Chef Michael White signs East Midtown’s latest major restaurant deal with a new Italian restaurant

Famed chef Michael White, who reinvented classic Italian cuisine at Marea and other Manhattan Michelin-starred restaurants, is coming back to town.
As a sign of East Midtown’s slow but steady revitalization, he signed a lease on a new restaurant at Tishman Speyer’s 520 Madison Avenue, the landlord and chef revealed.
It’s the sixth high-profile restaurant deal signed in the past year for the supposedly dying East 40s and 50s — a phenomenon overlooked amid the “doom cycle” gibberish of underpopulated offices destroying Midtown restaurants.
White’s new modern Italian eatery will open next year behind the tower’s sunken plaza.
White once operated the famous Alto on the same site.
East Midtown’s food service establishments depend on the lunchtime trade, which is run by office workers.
Despite new reports of potential foreclosures and commercial debt downgrades every week, the back-to-office trend in high-end real estate is accelerating.
Tishman Speyer and White’s confidence in the future of the Manhattan office market is shared more broadly by private lender Fortress Investment Group, which recently acquired $1 billion in office loans from Capital One, the Commercial Observer first reported.

The purchase is a “big bet on the recovery of New York’s office sector,” a source told the CO, as Big Apple office loans made up a large portion of the portfolio.
Keith DeCoster, director of market data at the Real Estate Board of New York, cited Placer.ai data for 190 midtown buildings showing an 11 percent increase in “device visits” in July compared to the previous July and 64 percent office visits in prime A -Plus real estate in the first quarter showed quarter 2023.
The restaurant influx reflects the improved situation in East Midtown.
This fall, Jean-Georges Vongerichten’s Four-Twenty-Five will open at 425 Park Ave. by L&L Holding Company—arguably the borough’s most significant debut—and David Burke’s Park Avenue Kitchen at 277 Park Ave.

Next year, Simon Kim’s yet unnamed “eclectic” venue at 550 Madison Ave. opened by the Olayan Group; Rocco’s Steakhouse on the former BLT Steak lot at 106 E. 57th St.; and a new outpost of the mini-empire Rosemary’s at 825 Third Ave. the Thirst Organization.
With the exception of Rocco’s, all guests arrive in office towers whose owners wanted unique restaurants for their showpieces.
Some landlords helped tenants with shared fitout costs and flexible lease terms, but “no one gave the store away,” said one restaurateur, who asked not to be named.
“I just wish they had.”
David W. Levinson, Chairman/CEO of L&L Holding Co., who moved Vongerichte to the Norman Foster-designed 425 Park Ave. lured, said: “By March we will have over 1,000 people in the building. Our tenants, including Citadel, are still moving in.”

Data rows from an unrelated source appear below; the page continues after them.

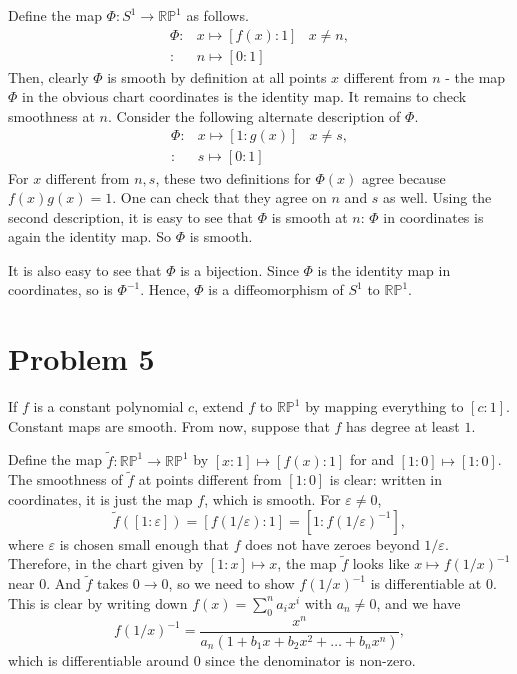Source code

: \documentclass{amsart}
\numberwithin{equation}{section}
\theoremstyle{plain}
\theoremstyle{definition}
\theoremstyle{remark}
\renewcommand{\_}[2]{\underbrace{#1}_{#2}}
\renewcommand{\^}[2]{\overbrace{#1}_{#2}}
\newcommand{\R}{\mathbb{R}}
\renewcommand{\P}{\mathbb{P}}
\begin{document}
Define the map $\Phi: S^1 \to \R\P^1$ as follows.
\begin{align*}
  \Phi: & x \mapsto  [f(x):1] & x \neq n,\\
  : & n \mapsto  [0:1]
\end{align*}
Then, clearly $\Phi$ is smooth by definition at all points $x$ different from $n$ - the map $\Phi$ in the obvious chart coordinates is the identity map. It remains to check smoothness at $n$. Consider the following alternate description of $\Phi$.
\begin{align*}
  \Phi: & x \mapsto  [1:g(x)] & x \neq s, \\
  : & s \mapsto  [0:1]
\end{align*}
For $x$ different from $n,s$, these two definitions for $\Phi(x)$ agree because $f(x) g(x) = 1$. One can check that they agree on $n$ and $s$ as well. Using the second description, it is easy to see that $\Phi$ is smooth at $n$: $\Phi$ in coordinates is again the identity map. So $\Phi$ is smooth.

It is also easy to see that $\Phi$ is a bijection. Since $\Phi$ is the identity map in coordinates, so is $\Phi^{-1}$. Hence, $\Phi$ is a diffeomorphism of $S^1$ to $\R\P^1$.

\section*{Problem 5}
If $f$ is a constant polynomial $c$, extend $f$ to $\R\P^1$ by mapping everything to $[c:1]$. Constant maps are smooth. From now, suppose that $f$ has degree at least $1$.

Define the map $\tilde f: \R\P^1 \to \R\P^1$ by $[x:1] \mapsto [f(x):1]$ for and $[1:0] \mapsto [1:0]$. The smoothness of $\tilde f$ at points different from $[1:0]$ is clear: written in coordinates, it is just the map $f$, which is smooth. For $\varepsilon \neq 0$, $$\tilde f([1:\varepsilon])= [f(1/\varepsilon):1] = [1:f(1/\varepsilon)^{-1}],$$ where $\varepsilon$ is chosen small enough that $f$ does not have zeroes beyond $1/\varepsilon$. Therefore, in the chart given by $[1:x] \mapsto x$, the map $\tilde f$ looks like $x \mapsto f(1/x)^{-1}$ near $0$. And $\tilde f$ takes $0\to 0$, so we need to show $f(1/x)^{-1}$ is differentiable at $0$. This is clear by writing down $f(x) = \sum_0^n a_ix^i$ with $a_n \neq 0$, and we have $$f(1/x)^{-1} = \frac{x^n}{a_n(1 + b_1x + b_2 x^2 + \dots + b_{n}x^{n})},$$ which is differentiable around $0$ since the denominator is non-zero.
\end{document}
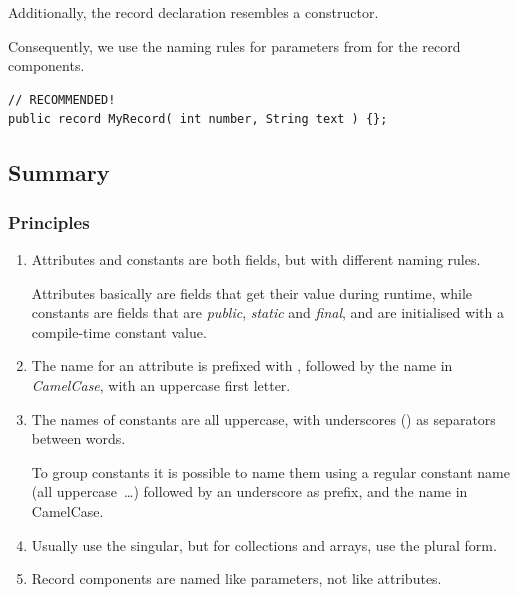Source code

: Additionally, the record declaration resembles a constructor.

Consequently, we use the naming rules for parameters from  for the record components.
\begin{lstlisting}
// RECOMMENDED!
public record MyRecord( int number, String text ) {};
\end{lstlisting}


\subsection{Summary}

\subsubsection{Principles}
\begin{enumerate}[label=P\arabic*.]
	\item{Attributes and constants are both fields, but with different naming rules.
	
	Attributes basically are fields that get their value during runtime, while constants are fields that are \textit{public}, \textit{static} and \textit{final}, and are initialised with a compile-time constant value.}
	
	\item{The name for an attribute is prefixed with , followed by the name in \textit{CamelCase}, with an uppercase first letter.}

	\item{The names of constants are all uppercase, with underscores (\bdq{\texttt{\_}}) as separators between words.
	
	To group constants it is possible to name them using a regular constant name (all uppercase~…) followed by an underscore as prefix, and the name in CamelCase.}
	
	\item{Usually use the singular, but for collections and arrays, use the plural form.}
	
	\item{Record components are named like parameters, not like attributes.}
\end{enumerate}

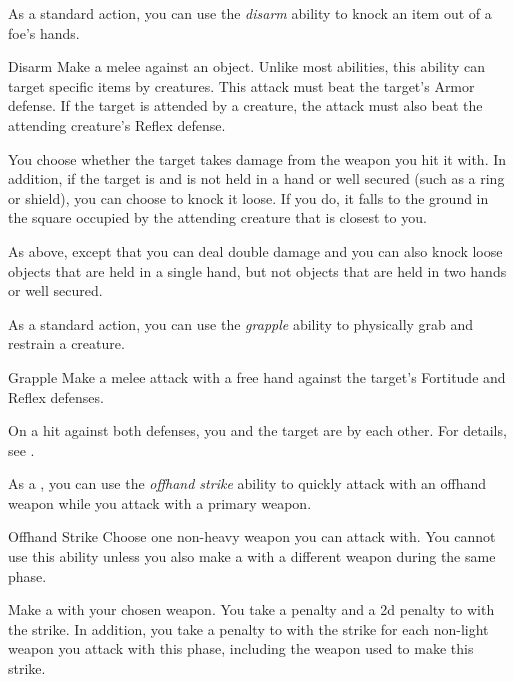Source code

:          As a standard action, you can use the \textit{disarm} ability to knock an item out of a foe's hands.

        \begin{freeability}{Disarm}\label{Disarm}
            Make a melee  against an object.
            Unlike most abilities, this ability can target specific items  by creatures.
            This attack must beat the target's Armor defense.
            If the target is attended by a creature, the attack must also beat the attending creature's Reflex defense.

            \hit You choose whether the target takes damage from the weapon you hit it with.
            In addition, if the target is  and is not held in a hand or well secured (such as a ring or shield), you can choose to knock it loose.
            If you do, it falls to the ground in the square occupied by the attending creature that is closest to you.

            \crit As above, except that you can deal double damage and you can also knock loose objects that are held in a single hand, but not objects that are held in two hands or well secured.
        \end{freeability}

         As a standard action, you can use the \textit{grapple} ability to physically grab and restrain a creature.

        \begin{freeability}{Grapple}\label{Grapple}
            Make a melee attack with a free hand against the target's Fortitude and Reflex defenses.

            On a hit against both defenses, you and the target are \grappled by each other.
            For details, see .
        \end{freeability}

        \label{Offhand Strike} As a , you can use the \textit{offhand strike} ability to quickly attack with an offhand weapon while you attack with a primary weapon.
        \begin{freeability}{Offhand Strike}
            Choose one non-heavy weapon you can attack with.
            You cannot use this ability unless you also make a  with a different weapon during the same phase.

            Make a  with your chosen weapon.
            You take a  penalty  and a \minus2d penalty to  with the strike.
            In addition, you take a  penalty to  with the strike for each non-light weapon you attack with this phase, including the weapon used to make this strike.
        \end{freeability}

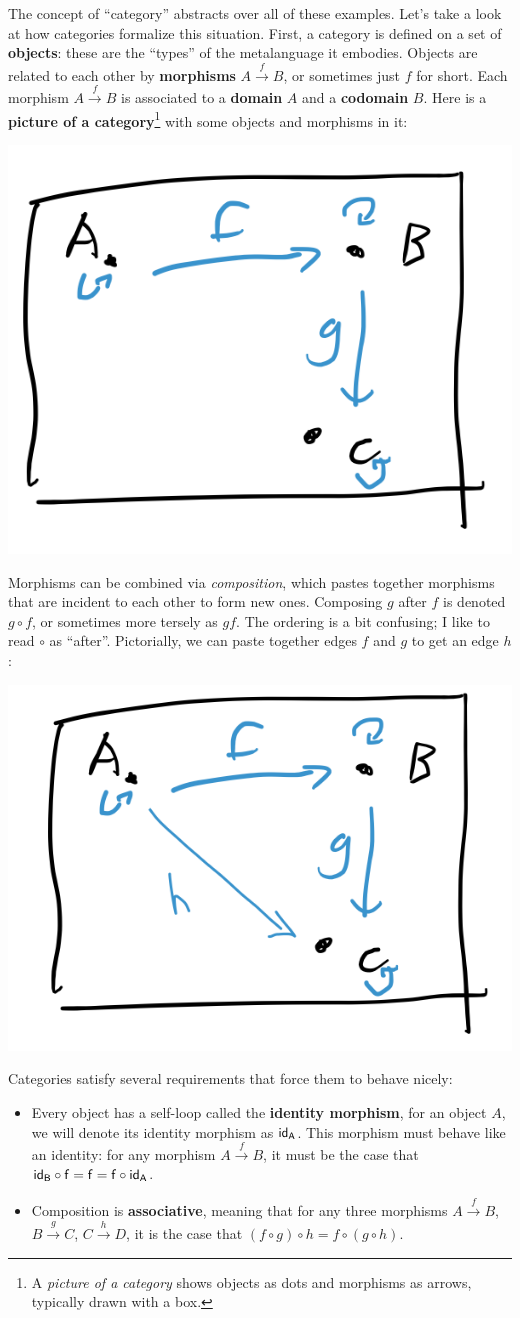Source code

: \noindent
The concept of ``category'' abstracts over all of these examples.
Let's take a look at how categories formalize this situation.
First, a category is defined on a set of \textbf{objects}:
these are the ``types'' of the metalanguage it embodies.
Objects are related to each other by \textbf{morphisms}
\(A \xrightarrow{f} B\), or sometimes just \(f\) for short.
Each morphism \(A \xrightarrow{f} B\) is associated to a
\textbf{domain} \(A\) and a \textbf{codomain} \(B\).
Here is a \textbf{picture of a category}\footnote{A \emph{picture of a category}
shows objects as dots and morphisms as arrows, typically drawn with a box.} with some objects and morphisms in it:
\begin{center}
  \includegraphics[width=0.4\linewidth]{fig/simple-cat1.png}
\end{center}
Morphisms can be combined via \emph{composition},
which pastes together morphisms that are incident to each other to form new ones.
Composing $g$ after $f$ is denoted $g \circ f$, or sometimes more tersely as \(gf\).
The ordering is a bit confusing; I like to read $\circ$ as ``after''.
Pictorially, we can paste together edges $f$ and $g$ to get an edge $h$:
\begin{center}
  \includegraphics[width=0.4\linewidth]{fig/simple-cat2.png}
\end{center}
Categories satisfy several requirements that force them to behave nicely:
\begin{itemize}
  \item Every object has a self-loop called the \textbf{identity morphism},
  for an object $A$, we will denote its identity morphism as $\sf{id}_A$.
  This morphism must behave like an identity: for any morphism $A \xrightarrow{f} B$,
  it must be the case that $\sf{id}_B \circ f = f = f \circ \sf{id}_A$.
  \item Composition is \textbf{associative}, meaning that for any three morphisms
  $A \xrightarrow{f} B$, $B \xrightarrow{g} C$, $C \xrightarrow{h} D$,
  it is the case that $(f \circ g) \circ h = f \circ (g \circ h)$.
\end{itemize}
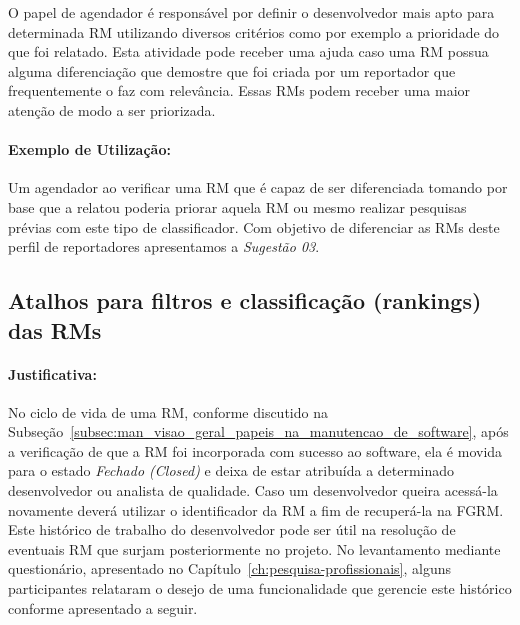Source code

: O papel de agendador é responsável por definir o desenvolvedor mais apto
para determinada RM utilizando diversos critérios como por exemplo a prioridade
do que foi relatado. Esta atividade pode receber uma ajuda caso uma RM possua
alguma diferenciação que demostre que foi criada por um reportador que
frequentemente o faz com relevância. Essas RMs podem receber uma maior atenção
de modo a ser priorizada.

\paragraph{Exemplo de Utilização:}
\label{par:exemplo_de_utilização_s03}

Um agendador ao verificar uma RM que é capaz de ser diferenciada tomando por
base que a relatou poderia priorar aquela RM ou mesmo realizar pesquisas prévias
com este tipo de classificador. Com objetivo de diferenciar as RMs deste perfil
de reportadores apresentamos a \textit{Sugestão 03}.

\subsection{Atalhos para filtros e classificação (rankings) das RMs}
\label{sub:histórico_das_ùltimas_rm_s}


\paragraph{Justificativa:}
\label{par:justificativa_s04}

No ciclo de vida de uma RM, conforme discutido na
Subseção~\ref{subsec:man_visao_geral_papeis_na_manutencao_de_software}, após a
verificação de que a RM foi incorporada com sucesso ao software, ela é movida
para o estado \textit{Fechado (Closed)} e deixa de estar atribuída a determinado
desenvolvedor ou analista de qualidade. Caso um desenvolvedor queira acessá-la
novamente deverá utilizar o identificador da RM a fim de recuperá-la na FGRM\@.
Este histórico de trabalho do desenvolvedor pode ser útil na resolução de
eventuais RM que surjam posteriormente no projeto. No levantamento mediante
questionário, apresentado no Capítulo~\ref{ch:pesquisa-profissionais}, alguns
participantes relataram o desejo de uma funcionalidade  que gerencie este
histórico conforme apresentado a seguir.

“Midtown is very, very busy,” Levinson said. “The talk does not correspond to reality at all.”
As a reflection of the new energy, Ralph Lauren’s Polo Bar on East 55th Street plans to resume its seven-day pre-pandemic service in October, having been open only Tuesdays through Saturdays since mid-2021.
Simon Oren, managing partner of two-year-old Monterey on East 50th Street, told us, “We definitely have more events booked for the fall,” including designer Zang Toi’s party for Fashion Week. Cellini owner Dino Arpaia also cited a sharp rise in private event bookings before the July doldrums set in.

Kim, director of Gracious Hospitality Management, which is behind Flatiron’s Korean steakhouse Cote, said, “What gives us extra confidence is the others who are participating, like Jean-Georges and David Burke.”
Burke plans to open his brasserie at 277 Park on December 1st. “It will be fully leased by the time it opens,” he said.
“Given the current week, is there a risk in the office market? Sure, but that’s gastronomy. There’s always a risk,” Burke said. “We can either accept it or sit at home and do nothing.
“We believe in the city and believe that we will do well.”